Users Abandoning iTunes for Google Play Music...


by Business Insider.com

iTunes was developed in the 1990s, and was launched in 2000. It's an old and increasingly 'clunky to use interface' that has barely been upgraded over the last decade.

New figures recently released show thousands of users are starting to give up on iTunes, without the intention of ever going back. Popular comments to the, "Business Insider" web-site run something like this... "I've switched to Google Music — and it's way better."

iTunes has upgraded some features, making it better than it used to be back when it launched. But even so, iTunes today still looks and feels like a product that would have sprung naturally from Microsoft's Office/Windows environment.

It arranges your songs in a sortable spreadsheet, and if any of them are mis-labelled even slightly they can get out of order. Even Bono once told Steve Jobs that he thought iTunes looked like a spreadsheet.

If you have ever been forced by iTunes to go through your music collection, deleting or renaming hundreds of duplicate songs, you'll know how tedious the iTunes experience can become for someone who has more than a few hundred songs in their collection — which is to say, everyone.


This is one of iTunes' lasting contributions to the history of music: It made pop bureaucratic.

The recent US antitrust trial, in which lawyers are arguing that Apple hurt consumers by forcing them to only listen to iTunes songs on their iPods (and not songs from competing companies that might have offered them cheaper), has reminded users of just how bad an experience using iTunes can be.

You might remember the first time you ever used iTunes. Wasn't it strange, the way you had to hook up your iPod to your computer, then open iTunes, and you could only change the songs on the iPod via iTunes?

The setup is basically the same to this day, except that you can at last drag songs from other non-Apple sources into iTunes. It's still weird though. It completely goes against the Jony Ive /Steve Jobs mantra of good design: Products should just work.

Unfortunately, iTunes doesn't work easily... iTunes makes you do the work.

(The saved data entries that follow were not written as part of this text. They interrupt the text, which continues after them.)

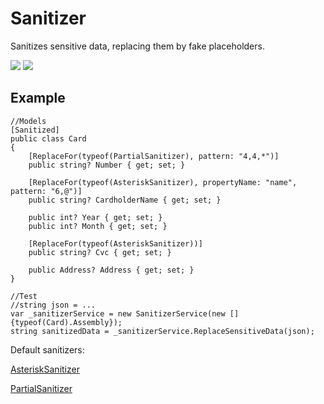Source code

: # Sanitizer

Sanitizes sensitive data, replacing them by fake placeholders.

[![](https://img.shields.io/nuget/v/Akov.Sanitizer)](https://www.nuget.org/packages/Akov.Sanitizer/) [![](https://img.shields.io/nuget/dt/akov.sanitizer)](https://www.nuget.org/packages/Akov.Sanitizer/)

## Example

```
//Models
[Sanitized]
public class Card
{
    [ReplaceFor(typeof(PartialSanitizer), pattern: "4,4,*")]
    public string? Number { get; set; }

    [ReplaceFor(typeof(AsteriskSanitizer), propertyName: "name", pattern: "6,@")]
    public string? CardholderName { get; set; }

    public int? Year { get; set; }
    public int? Month { get; set; }

    [ReplaceFor(typeof(AsteriskSanitizer))]
    public string? Cvc { get; set; }

    public Address? Address { get; set; }
}

//Test
//string json = ...
var _sanitizerService = new SanitizerService(new []{typeof(Card).Assembly});
string sanitizedData = _sanitizerService.ReplaceSensitiveData(json);
```

Default sanitizers: 

[AsteriskSanitizer](https://github.com/akovanev/Sanitizer/blob/master/Akov.Sanitizer/Sanitizers/AsteriskSanitizer.cs)

[PartialSanitizer](https://github.com/akovanev/Sanitizer/blob/master/Akov.Sanitizer/Sanitizers/PartialSanitizer.cs)
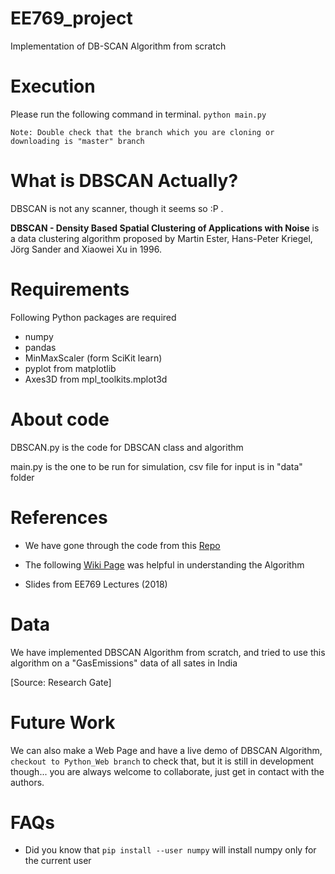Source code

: # EE769_project
Implementation of DB-SCAN Algorithm from scratch

# Execution
Please run the following command in terminal.
`python main.py`

```
Note: Double check that the branch which you are cloning or downloading is "master" branch
```
# What is DBSCAN Actually?
DBSCAN is not any scanner, though it seems so :P .

**DBSCAN - Density Based Spatial Clustering of Applications with Noise** is a data clustering algorithm proposed by Martin Ester, Hans-Peter Kriegel, Jörg Sander and Xiaowei Xu in 1996.


# Requirements
Following Python packages are required
* numpy
* pandas
* MinMaxScaler (form SciKit learn)
* pyplot from matplotlib
* Axes3D from mpl_toolkits.mplot3d

# About code
DBSCAN.py is the code for DBSCAN class and algorithm

main.py is the one to be run for simulation, csv file for input is in "data" folder

# References
* We have gone through the code from this [Repo](https://github.com/madhug-nadig/Machine-Learning-Algorithms-from-Scratch)

* The following [Wiki Page](https://en.wikipedia.org/wiki/DBSCAN) was helpful in understanding the Algorithm

* Slides from EE769 Lectures (2018)

# Data
We have implemented DBSCAN Algorithm from scratch, and tried to use this algorithm on a "GasEmissions" data of all sates in India

[Source: Research Gate]

# Future Work
We can also make a Web Page and have a live demo of DBSCAN Algorithm, `checkout to Python_Web branch` to check that, but it is still in development though... you are always welcome to collaborate, just get in contact with the authors.

# FAQs
* Did you know that `pip install --user numpy` will install numpy only for the current user
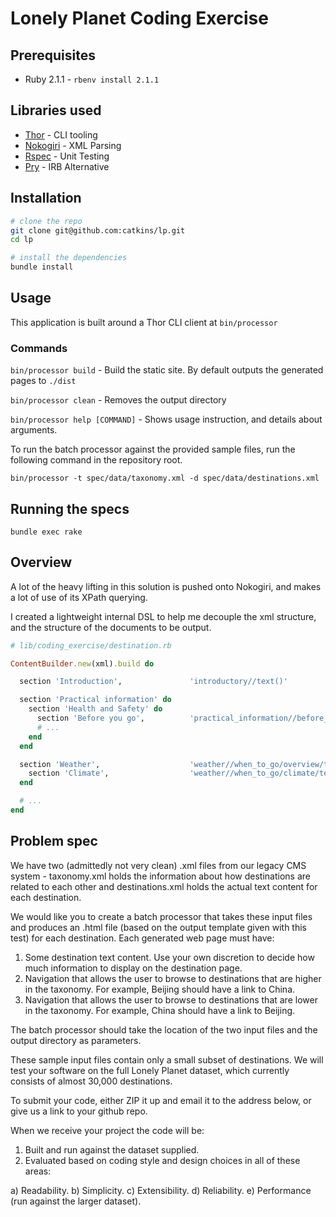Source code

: # Lonely Planet Coding Exercise

## Prerequisites

- Ruby 2.1.1 - `rbenv install 2.1.1`

## Libraries used

- [Thor](http://whatisthor.com/) - CLI tooling
- [Nokogiri](http://nokogiri.org/) - XML Parsing
- [Rspec](http://rspec.info/) - Unit Testing
- [Pry](http://pryrepl.org/) - IRB Alternative

## Installation

```bash
# clone the repo
git clone git@github.com:catkins/lp.git
cd lp

# install the dependencies
bundle install
```

## Usage

This application is built around a Thor CLI client at `bin/processor`

### Commands

`bin/processor build` - Build the static site. By default outputs the generated pages to `./dist`

`bin/processor clean` - Removes the output directory

`bin/processor help [COMMAND]` - Shows usage instruction, and details about arguments.

To run the batch processor against the provided sample files, run the following command in the repository root.

```
bin/processor -t spec/data/taxonomy.xml -d spec/data/destinations.xml
```

## Running the specs

```
bundle exec rake
```

## Overview

A lot of the heavy lifting in this solution is pushed onto Nokogiri, and makes a lot of use of its XPath querying.


I created a lightweight internal DSL to help me decouple the xml structure, and the structure of the documents to be output.

```ruby
# lib/coding_exercise/destination.rb

ContentBuilder.new(xml).build do

  section 'Introduction',               'introductory//text()'

  section 'Practical information' do
    section 'Health and Safety' do
      section 'Before you go',          'practical_information//before_you_go/text()'
      # ...
    end
  end

  section 'Weather',                    'weather//when_to_go/overview/text()' do
    section 'Climate',                  'weather//when_to_go/climate/text()'
  end

  # ...
end
```

## Problem spec

We have two (admittedly not very clean) .xml files from our legacy CMS system - taxonomy.xml holds the information about how destinations are related to each other and destinations.xml holds the actual text content for each destination.

We would like you to create a batch processor that takes these input files and produces an .html file (based on the output template given with this test) for each destination. Each generated web page must have:

1. Some destination text content. Use your own discretion to decide how much information to display on the destination page.
2. Navigation that allows the user to browse to destinations that are higher in the taxonomy. For example, Beijing should have a link to China.
3. Navigation that allows the user to browse to destinations that are lower in the taxonomy. For example, China should have a link to Beijing.

The batch processor should take the location of the two input files and the output directory as parameters.

These sample input files contain only a small subset of destinations.  We will test your software on the full Lonely Planet dataset, which currently consists of almost 30,000 destinations.

To submit your code, either ZIP it up and email it to the address below, or give us a link to your github repo.

When we receive your project the code will be:

1. Built and run against the dataset supplied.
2. Evaluated based on coding style and design choices in all of these areas:

  a) Readability.
  b) Simplicity.
  c) Extensibility.
  d) Reliability.
  e) Performance (run against the larger dataset).
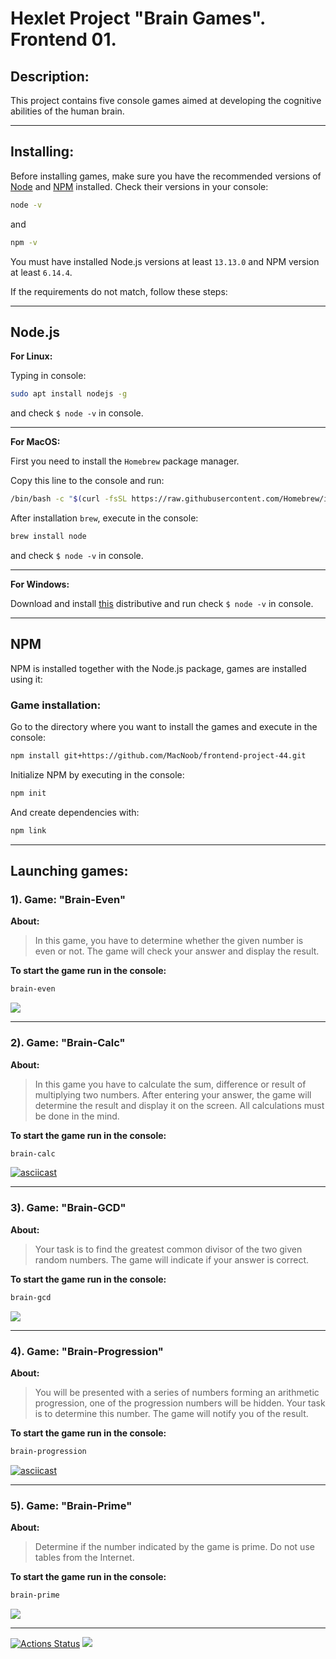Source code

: # Hexlet Project "Brain Games". Frontend 01.

## Description:

This project contains five console games aimed at developing the cognitive abilities of the human brain.

___

## Installing:

Before installing games, make sure you have the recommended versions of [Node](https://nodejs.org/en/) and [NPM](https://www.npmjs.com/) installed.
Check their versions in your console:

```bash
node -v
```
and

```bash
npm -v
```

You must have installed Node.js versions at least ```13.13.0``` and NPM version at least ```6.14.4```.

If the requirements do not match, follow these steps:

___

## Node.js

**For Linux:**

Typing in console:

```bash
sudo apt install nodejs -g
```

and check ```$ node -v``` in console.

___

**For MacOS:**

First you need to install the ```Homebrew``` package manager.

Copy this line to the console and run:

```bash
/bin/bash -c "$(curl -fsSL https://raw.githubusercontent.com/Homebrew/install/HEAD/install.sh)"
```

After installation ```brew```, execute in the console:

```bash
brew install node
```
and check ```$ node -v``` in console.

___

**For Windows:**

Download and install [this](https://nodejs.org/en/download/) distributive and run check ```$ node -v``` in console.

___

## NPM

NPM is installed together with the Node.js package, games are installed using it:

### Game installation:

Go to the directory where you want to install the games and execute in the console:

```bash
npm install git+https://github.com/MacNoob/frontend-project-44.git
```

Initialize NPM by executing in the console:

```bash
npm init
```

And create dependencies with:

```bash
npm link
```

___


## Launching games:

### 1). Game: "Brain-Even"

**About:**

> In this game, you have to determine whether the given number is even or not. The game will check your answer and display the result.

**To start the game run in the console:**

```bash
brain-even
```

<a href="https://asciinema.org/a/e0NOtBdLepc1y80o5gXGKth5f" target="_blank"><img src="https://asciinema.org/a/e0NOtBdLepc1y80o5gXGKth5f.svg" /></a>

___

### 2). Game: "Brain-Calc"

**About:**

> In this game you have to calculate the sum, difference or result of multiplying two numbers. After entering your answer, the game will determine the result and display it on the screen. All calculations must be done in the mind.

**To start the game run in the console:**

```bash
brain-calc
```

[![asciicast](https://asciinema.org/a/zRy3lDuOcTxnV9r50im3ZjgDr.svg)](https://asciinema.org/a/zRy3lDuOcTxnV9r50im3ZjgDr)

___

### 3). Game: "Brain-GCD" 

**About:**

> Your task is to find the greatest common divisor of the two given random numbers. The game will indicate if your answer is correct.

**To start the game run in the console:**

```bash
brain-gcd
```

<a href="https://asciinema.org/a/s5BNpUI33tpOHYdOFGAGqKeee" target="_blank"><img src="https://asciinema.org/a/s5BNpUI33tpOHYdOFGAGqKeee.svg" /></a>

___

### 4). Game: "Brain-Progression"

**About:**

> You will be presented with a series of numbers forming an arithmetic progression, one of the progression numbers will be hidden. Your task is to determine this number. The game will notify you of the result.

**To start the game run in the console:**

```bash
brain-progression
```

[![asciicast](https://asciinema.org/a/HX4sijaxKAofMNIV4uL0tlBY9.svg)](https://asciinema.org/a/HX4sijaxKAofMNIV4uL0tlBY9)

___

### 5). Game: "Brain-Prime"

**About:**

> Determine if the number indicated by the game is prime. Do not use tables from the Internet.

**To start the game run in the console:**

```bash
brain-prime
```

<a href="https://asciinema.org/a/HX4sijaxKAofMNIV4uL0tlBY9" target="_blank"><img src="https://asciinema.org/a/HX4sijaxKAofMNIV4uL0tlBY9.svg" /></a>

___

[![Actions Status](https://github.com/MacNoob/frontend-project-44/workflows/hexlet-check/badge.svg)](https://github.com/MacNoob/frontend-project-44/actions) <a href="https://codeclimate.com/github/MacNoob/frontend-project-44/maintainability"><img src="https://api.codeclimate.com/v1/badges/940ac966ca5ce0e71d96/maintainability" /></a>
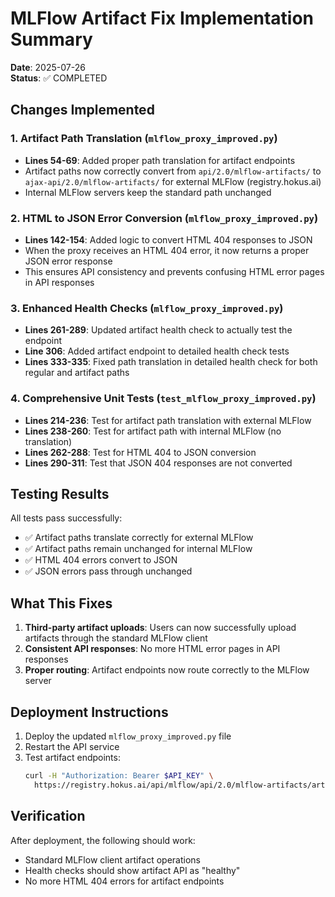 # MLFlow Artifact Fix Implementation Summary

**Date**: 2025-07-26  
**Status**: ✅ COMPLETED

## Changes Implemented

### 1. Artifact Path Translation (`mlflow_proxy_improved.py`)
- **Lines 54-69**: Added proper path translation for artifact endpoints
- Artifact paths now correctly convert from `api/2.0/mlflow-artifacts/` to `ajax-api/2.0/mlflow-artifacts/` for external MLFlow (registry.hokus.ai)
- Internal MLFlow servers keep the standard path unchanged

### 2. HTML to JSON Error Conversion (`mlflow_proxy_improved.py`)
- **Lines 142-154**: Added logic to convert HTML 404 responses to JSON
- When the proxy receives an HTML 404 error, it now returns a proper JSON error response
- This ensures API consistency and prevents confusing HTML error pages in API responses

### 3. Enhanced Health Checks (`mlflow_proxy_improved.py`)
- **Lines 261-289**: Updated artifact health check to actually test the endpoint
- **Line 306**: Added artifact endpoint to detailed health check tests
- **Lines 333-335**: Fixed path translation in detailed health check for both regular and artifact paths

### 4. Comprehensive Unit Tests (`test_mlflow_proxy_improved.py`)
- **Lines 214-236**: Test for artifact path translation with external MLFlow
- **Lines 238-260**: Test for artifact path with internal MLFlow (no translation)
- **Lines 262-288**: Test for HTML 404 to JSON conversion
- **Lines 290-311**: Test that JSON 404 responses are not converted

## Testing Results

All tests pass successfully:
- ✅ Artifact paths translate correctly for external MLFlow
- ✅ Artifact paths remain unchanged for internal MLFlow  
- ✅ HTML 404 errors convert to JSON
- ✅ JSON errors pass through unchanged

## What This Fixes

1. **Third-party artifact uploads**: Users can now successfully upload artifacts through the standard MLFlow client
2. **Consistent API responses**: No more HTML error pages in API responses
3. **Proper routing**: Artifact endpoints now route correctly to the MLFlow server

## Deployment Instructions

1. Deploy the updated `mlflow_proxy_improved.py` file
2. Restart the API service
3. Test artifact endpoints:
   ```bash
   curl -H "Authorization: Bearer $API_KEY" \
     https://registry.hokus.ai/api/mlflow/api/2.0/mlflow-artifacts/artifacts
   ```

## Verification

After deployment, the following should work:
- Standard MLFlow client artifact operations
- Health checks should show artifact API as "healthy"
- No more HTML 404 errors for artifact endpoints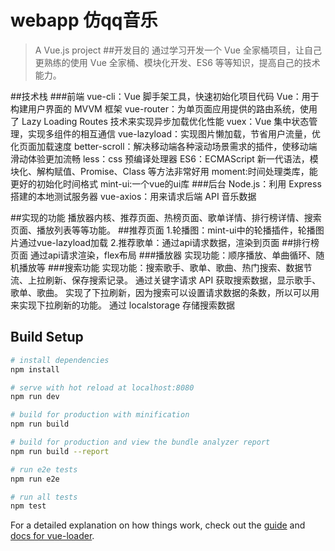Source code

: # webapp 仿qq音乐

> A Vue.js project
##开发目的
通过学习开发一个 Vue 全家桶项目，让自己更熟练的使用 Vue 全家桶、模块化开发、ES6 等等知识，提高自己的技术能力。

##技术栈
###前端
vue-cli：Vue 脚手架工具，快速初始化项目代码
Vue：用于构建用户界面的 MVVM 框架
vue-router：为单页面应用提供的路由系统，使用了 Lazy Loading Routes 技术来实现异步加载优化性能
vuex：Vue 集中状态管理，实现多组件的相互通信
vue-lazyload：实现图片懒加载，节省用户流量，优化页面加载速度
better-scroll：解决移动端各种滚动场景需求的插件，使移动端滑动体验更加流畅
less：css 预编译处理器
ES6：ECMAScript 新一代语法，模块化、解构赋值、Promise、Class 等方法非常好用
moment:时间处理类库，能更好的初始化时间格式
mint-ui:一个vue的ui库
###后台
Node.js：利用 Express 搭建的本地测试服务器
vue-axios：用来请求后端 API 音乐数据

##实现的功能
播放器内核、推荐页面、热榜页面、歌单详情、排行榜详情、搜索页面、播放列表等等功能。
##推荐页面
1.轮播图：mint-ui中的轮播插件，轮播图片通过vue-lazyload加载
2.推荐歌单：通过api请求数据，渲染到页面
##排行榜页面
通过api请求渲染，flex布局
###播放器
实现功能：顺序播放、单曲循环、随机播放等
###搜索功能
实现功能：搜索歌手、歌单、歌曲、热门搜索、数据节流、上拉刷新、保存搜索记录。
通过关键字请求 API 获取搜索数据，显示歌手、歌单、歌曲。
实现了下拉刷新，因为搜索可以设置请求数据的条数，所以可以用来实现下拉刷新的功能。
通过 localstorage 存储搜索数据
## Build Setup

``` bash
# install dependencies
npm install

# serve with hot reload at localhost:8080
npm run dev

# build for production with minification
npm run build

# build for production and view the bundle analyzer report
npm run build --report

# run e2e tests
npm run e2e

# run all tests
npm test
```

For a detailed explanation on how things work, check out the [guide](http://vuejs-templates.github.io/webpack/) and [docs for vue-loader](http://vuejs.github.io/vue-loader).


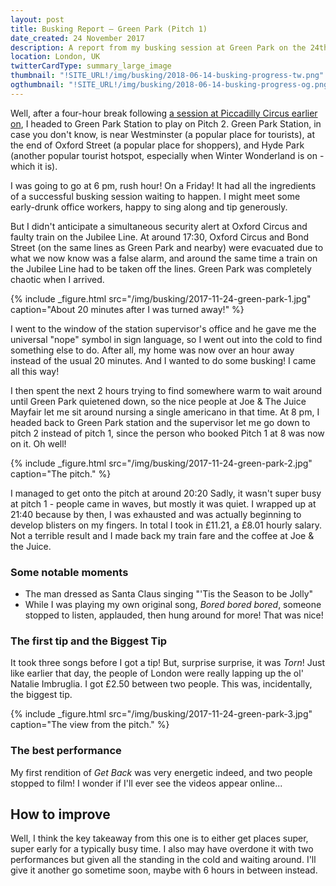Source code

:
 ```yaml
---
layout: post
title: Busking Report – Green Park (Pitch 1)
date_created: 24 November 2017
description: A report from my busking session at Green Park on the 24th of November!
location: London, UK
twitterCardType: summary_large_image
thumbnail: "!SITE_URL!/img/busking/2018-06-14-busking-progress-tw.png"
ogthumbnail: "!SITE_URL!/img/busking/2018-06-14-busking-progress-og.png"
---
```


Well, after a four-hour break following [a session at Piccadilly Circus earlier on](/busking/2017-11-24-piccadilly-circus), I headed to Green Park Station to play on Pitch 2. Green Park Station, in case you don't know, is near Westminster (a popular place for tourists), at the end of Oxford Street (a popular place for shoppers), and Hyde Park (another popular tourist hotspot, especially when Winter Wonderland is on - which it is).

I was going to go at 6 pm, rush hour! On a Friday! It had all the ingredients of a successful busking session waiting to happen. I might meet some early-drunk office workers, happy to sing along and tip generously.

But I didn't anticipate a simultaneous security alert at Oxford Circus and faulty train on the Jubilee Line. At around 17:30, Oxford Circus and Bond Street (on the same lines as Green Park and nearby) were evacuated due to what we now know was a false alarm, and around the same time a train on the Jubilee Line had to be taken off the lines. Green Park was completely chaotic when I arrived.

{% include _figure.html src="/img/busking/2017-11-24-green-park-1.jpg" caption="About 20 minutes after I was turned away!" %}

I went to the window of the station supervisor's office and he gave me the universal "nope" symbol in sign language, so I went out into the cold to find something else to do. After all, my home was now over an hour away instead of the usual 20 minutes. And I wanted to do some busking! I came all this way!

I then spent the next 2 hours trying to find somewhere warm to wait around until Green Park quietened down, so the nice people at Joe & The Juice Mayfair let me sit around nursing a single americano in that time. At 8 pm, I headed back to Green Park station and the supervisor let me go down to pitch 2 instead of pitch 1, since the person who booked Pitch 1 at 8 was now on it. Oh well!

{% include _figure.html src="/img/busking/2017-11-24-green-park-2.jpg" caption="The pitch." %}

I managed to get onto the pitch at around 20:20 Sadly, it wasn't super busy at pitch 1 - people came in waves, but mostly it was quiet. I wrapped up at 21:40 because by then, I was exhausted and was actually beginning to develop blisters on my fingers. In total I took in £11.21, a £8.01 hourly salary. Not a terrible result and I made back my train fare and the coffee at Joe & the Juice.

### Some notable moments

- The man dressed as Santa Claus singing "'Tis the Season to be Jolly"
- While I was playing my own original song, _Bored bored bored_, someone stopped to listen, applauded, then hung around for more! That was nice!

### The first tip and the Biggest Tip

It took three songs before I got a tip! But, surprise surprise, it was _Torn_! Just like earlier that day, the people of London were really lapping up the ol' Natalie Imbruglia. I got £2.50 between two people. This was, incidentally, the biggest tip.

{% include _figure.html src="/img/busking/2017-11-24-green-park-3.jpg" caption="The view from the pitch." %}

### The best performance

My first rendition of _Get Back_ was very energetic indeed, and two people stopped to film! I wonder if I'll ever see the videos appear online...

## How to improve

Well, I think the key takeaway from this one is to either get places super, super early for a typically busy time. I also may have overdone it with two performances but given all the standing in the cold and waiting around. I'll give it another go sometime soon, maybe with 6 hours in between instead.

If you have a large music collection, with songs from Apple, Amazon, your own CD collection, and MP3s that were downloaded during the glory days of Napster when all music was free (not me personally, obviously!), then you'll be familiar with the ritual of carefully editing playlists and deleting songs that can't fit onto your iPhone or iPod, ahead of your long commute or flight.



Frankly - doing this totally sucks.

Many users reached the end of their patience with iTunes last week when users began to notice the cost of songs and movies for sale on iTunes compared to Google Music, (which is Google's cloud-based competitor to iTunes), were cheaper on Google Music. They obviously felt ripped off.

GOOGLE PLAY MUSIC:
You can use Google Music on any device, any computer, any tablet or any phone, on any platform. It's easier to use, visually more pleasing, and there's no confusion as to where your songs are (On your phone? On iTunes? On iCloud?) Google Music makes it easy for you to keep everything in the cloud, or download everything onto a device, or do it one by one. You get to choose.

One great thing about it is that Google Music works with iTunes. So if you're an Apple fan and the idea of leaving Apple's carefully curated environment scares you, do not fear: You can use them together, separately or on their own. Many actually use iTunes on their Mac to store "my" songs that they buy from iTunes, but use Google Music to play them.

And as people are buying more music from Google Music now than from iTunes, they're also downloading the Google songs into their iTunes folder.

Google Music is also beautiful to look at. It does NOT look like a spreadsheet. Instead, it looks a bit like your own record collection as if it were displayed in its own online music store — which it basically is.


It's one of those rare apps that works equally well on desktop as on your phone. The desktop part is extremely important — there is no scrolling and searching, the way you have to do with iTunes. The songs are just where you expect them to be. Google Music actually feels like it was something designed by Apple.

Google Music isn't perfect, of course. It's a Google/Android product, which means that while it gets all the big things right is gets some of the small things wrong. The settings give you a bunch of options that let you either download your music onto your device (say for a plane journey) or play them in the cloud, and there are about three too many buttons controlling all that.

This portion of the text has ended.